Input records »
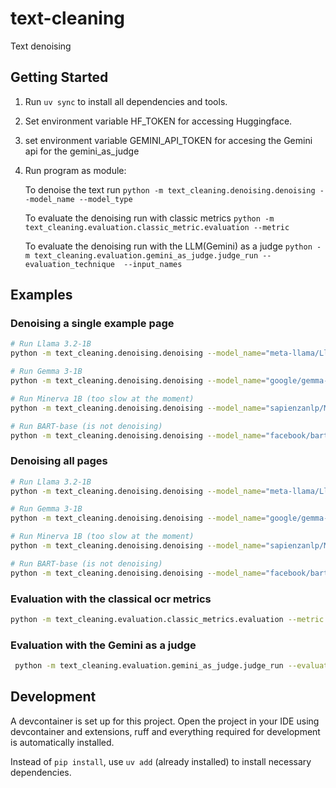 # text-cleaning
Text denoising

## Getting Started
1. Run `uv sync` to install all dependencies and tools.
2. Set environment variable HF_TOKEN for accessing Huggingface.
3. set environment variable GEMINI_API_TOKEN  for accesing the Gemini api for the gemini_as_judge
4. Run program as module:

   To denoise the text run   `python -m text_cleaning.denoising.denoising --model_name --model_type`

   To evaluate the denoising run with classic metrics  `python -m text_cleaning.evaluation.classic_metric.evaluation --metric`
   
   To evaluate the denoising run with the LLM(Gemini) as a judge `python -m text_cleaning.evaluation.gemini_as_judge.judge_run --evaluation_technique  --input_names`
   
## Examples

### Denoising a single example page
```bash
# Run Llama 3.2-1B
python -m text_cleaning.denoising.denoising --model_name="meta-llama/Llama-3.2-1B-Instruct" --model_type="causal" --subset="[3,]" --in_context "simple"

# Run Gemma 3-1B
python -m text_cleaning.denoising.denoising --model_name="google/gemma-3-1b-it" --model_type="causal" --subset="[3,]" --in_context "complex"

# Run Minerva 1B (too slow at the moment)
python -m text_cleaning.denoising.denoising --model_name="sapienzanlp/Minerva-1B-base-v1.0" --model_type="causal" --subset="[3,]" --in_context "None"

# Run BART-base (is not denoising)
python -m text_cleaning.denoising.denoising --model_name="facebook/bart-base" --model_type="seq2seq" --subset="[3,]" --in_context "None"
```

### Denoising all pages
```bash
# Run Llama 3.2-1B
python -m text_cleaning.denoising.denoising --model_name="meta-llama/Llama-3.2-1B-Instruct" --model_type="causal"

# Run Gemma 3-1B
python -m text_cleaning.denoising.denoising --model_name="google/gemma-3-1b-it" --model_type="causal"

# Run Minerva 1B (too slow at the moment)
python -m text_cleaning.denoising.denoising --model_name="sapienzanlp/Minerva-1B-base-v1.0" --model_type="causal"

# Run BART-base (is not denoising)
python -m text_cleaning.denoising.denoising --model_name="facebook/bart-base" --model_type="seq2seq"
```
### Evaluation with the classical ocr metrics

```bash
python -m text_cleaning.evaluation.classic_metrics.evaluation --metric "WER" --task "single"  
```

### Evaluation with the Gemini as a judge 

```bash
 python -m text_cleaning.evaluation.gemini_as_judge.judge_run --evaluation_technique "pairwise" --input_names "the_vampyre_ocr_denoised_google-gemma-3-1b-it.json" "the_vampyre_ocr_denoised_facebook-bart-base.json"
```

## Development
A devcontainer is set up for this project.
Open the project in your IDE using devcontainer and extensions, ruff and everything required for development is automatically installed.

Instead of `pip install`, use `uv add` (already installed) to install necessary dependencies.
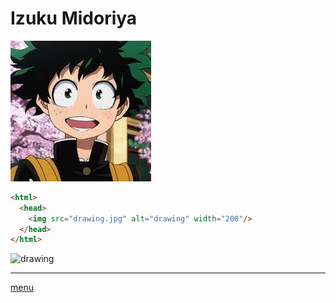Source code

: # Izuku Midoriya
![imagerandom](https://github.com/laurorus/sitewebcour/blob/main/index.jpg "Midoriya Izuku")


```html
<html>
  <head>
    <img src="drawing.jpg" alt="drawing" width="200"/>
  </head>
</html>
```

<img src="drawing.jpg" alt="drawing" width="200"/>


___
[menu](https://github.com/laurorus/sitewebcour/blob/main/README.md)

What this task involves » Without the pictures, return the records above exactly as given.

Expected output »
 # text-cleaning
Text denoising

## Getting Started
1. Run `uv sync` to install all dependencies and tools.
2. Set environment variable HF_TOKEN for accessing Huggingface.
3. set environment variable GEMINI_API_TOKEN  for accesing the Gemini api for the gemini_as_judge
4. Run program as module:

   To denoise the text run   `python -m text_cleaning.denoising.denoising --model_name --model_type`

   To evaluate the denoising run with classic metrics  `python -m text_cleaning.evaluation.classic_metric.evaluation --metric`
   
   To evaluate the denoising run with the LLM(Gemini) as a judge `python -m text_cleaning.evaluation.gemini_as_judge.judge_run --evaluation_technique  --input_names`
   
## Examples

### Denoising a single example page
```bash
# Run Llama 3.2-1B
python -m text_cleaning.denoising.denoising --model_name="meta-llama/Llama-3.2-1B-Instruct" --model_type="causal" --subset="[3,]" --in_context "simple"

# Run Gemma 3-1B
python -m text_cleaning.denoising.denoising --model_name="google/gemma-3-1b-it" --model_type="causal" --subset="[3,]" --in_context "complex"

# Run Minerva 1B (too slow at the moment)
python -m text_cleaning.denoising.denoising --model_name="sapienzanlp/Minerva-1B-base-v1.0" --model_type="causal" --subset="[3,]" --in_context "None"

# Run BART-base (is not denoising)
python -m text_cleaning.denoising.denoising --model_name="facebook/bart-base" --model_type="seq2seq" --subset="[3,]" --in_context "None"
```

### Denoising all pages
```bash
# Run Llama 3.2-1B
python -m text_cleaning.denoising.denoising --model_name="meta-llama/Llama-3.2-1B-Instruct" --model_type="causal"

# Run Gemma 3-1B
python -m text_cleaning.denoising.denoising --model_name="google/gemma-3-1b-it" --model_type="causal"

# Run Minerva 1B (too slow at the moment)
python -m text_cleaning.denoising.denoising --model_name="sapienzanlp/Minerva-1B-base-v1.0" --model_type="causal"

# Run BART-base (is not denoising)
python -m text_cleaning.denoising.denoising --model_name="facebook/bart-base" --model_type="seq2seq"
```
### Evaluation with the classical ocr metrics

```bash
python -m text_cleaning.evaluation.classic_metrics.evaluation --metric "WER" --task "single"  
```

### Evaluation with the Gemini as a judge 

```bash
 python -m text_cleaning.evaluation.gemini_as_judge.judge_run --evaluation_technique "pairwise" --input_names "the_vampyre_ocr_denoised_google-gemma-3-1b-it.json" "the_vampyre_ocr_denoised_facebook-bart-base.json"
```

## Development
A devcontainer is set up for this project.
Open the project in your IDE using devcontainer and extensions, ruff and everything required for development is automatically installed.

Instead of `pip install`, use `uv add` (already installed) to install necessary dependencies.
Source code

: # Izuku Midoriya
![imagerandom](https://github.com/laurorus/sitewebcour/blob/main/index.jpg "Midoriya Izuku")


```html
<html>
  <head>
    <img src="drawing.jpg" alt="drawing" width="200"/>
  </head>
</html>
```

<img src="drawing.jpg" alt="drawing" width="200"/>


___
[menu](https://github.com/laurorus/sitewebcour/blob/main/README.md)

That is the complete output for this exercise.